どうしようもなく古い記憶を引っ張り出そうとするのは、相反する景色が今現在の目前に広がるからだ。砂地はただの黄土色で枯れ果てている。どこまでも続く一本道。最初にナマエを軍用車両に乗せた時も、同じ道を走って
「……どうしたの?」
助手席に座っていたナマエが、伺うようにリヴァイを見上げる。
「悪い、聞いてなかった。何か言ったか?」
「うん。あっちの方にほら、ガソリンスタンドじゃない?」
ブレーキを踏むと二人の体は一瞬だけ傾いで、砂地が引き攣る音を立てる。ビーチの幻想は、すぐに消え失せた。
「よく見つけたな」
褒めてやる、と付け加えてからリヴァイはナマエの頭を撫でる。リベリオ製薬会社を出てから拾ったこの軍用車両も残りのガソリンは心元無い。常に資材や燃料不足であるから、ガソリンスタンドは見つけたら必ず立ち寄りたい場所である。

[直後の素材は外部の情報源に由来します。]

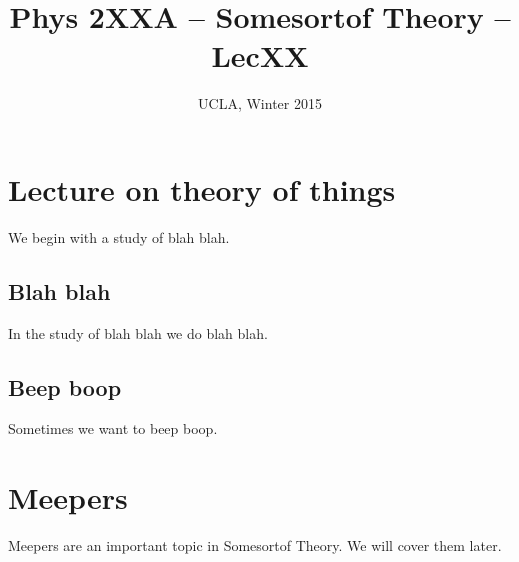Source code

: \documentclass[12pt]{article} %
\title{Phys 2XXA -- Somesortof Theory -- LecXX}
\author{UCLA, Winter 2015}
\date{\formatdate{14}{01}{2015}} %
\begin{document}
\maketitle


\section{Lecture on theory of things}

We begin with a study of blah blah. 


\subsection{Blah blah}

In the study of blah blah we do blah blah. 


\subsection{Beep boop}

Sometimes we want to beep boop. 


\section{Meepers}

Meepers are an important topic in Somesortof Theory. We will cover them later. 
\end{document}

一旦エンジンを止めると、リヴァイはトラック式になっている後部座席に散乱するアタッシュケースの類を探りだした。
「何を探してるの?」
「何か、だ」
水や食料や武器の類が潤沢に搭載されていたこの軍用車両は、不幸中の幸いな拾い物だ。リヴァイはいくつかケースを開き、手慣れた様子で組み立てを始める。
「ロケットランチャーとかいうやつ?」
「持って来た奴は戦車でも相手にするつもりだったんだろうな」
すぐに組み上がった
「少し離れてろ」
片手を伸ばして、こっちへ来るなとてのひらでジェスチャーをする。
肩に乗せ、固定したまま照準を定める。なるべく遠くへと。引き金を引けば一瞬にして水が蒸発したような音が響き、蒸気を引いたままグレネード弾は大きな半円を描いて飛んでいく。程なくして、遠くで爆発するような音が響いた。
「近くでウロついてやがる奴らも、これで引き寄せられる」
リヴァイが
「なるほど」
「行くか」
ガソリンスタンドに寄るのはリヴァイでなければ大きな賭けだ。車両から降りるには危険が伴うし、そうまでしてもスタンドのガソリンが空であることが多い。
リヴァイは愛用の手斧だけを腰に差して車両を降りると、ナマエに運転席へと移動するよう指示を出した。
「ガソリン残ってそう?」
ちょうど給油口は運転席側についている。ナマエは窓から顔だけを出してリヴァイに向かって言うと、リヴァイは軽く口の端を上げた。
「残ってる。ラッキーだったな」
ひゅう、とナマエの吹いた口笛が荒廃したスタンドの中に響く。ふいに周囲を見渡すと、錆びかけた看板にはナマエもよく知るコンビニの名が振ってあった。
「……リヴァイ、コンビニ寄ってく?」
「そうだな」
給油も終わった所で、リヴァイは車両内にあった発炎筒を取り出した。コンビニの入り口に立ってから筒を抜く。少し湿気ていたようだったので、車両のトラック部分に落ちていたジッポーライターで火を点けた。発炎筒はしゅわしゅわと煙を吐きながら、周囲を赤色に照らし出す。店内を一周して、リヴァイはナマエに声をかけた。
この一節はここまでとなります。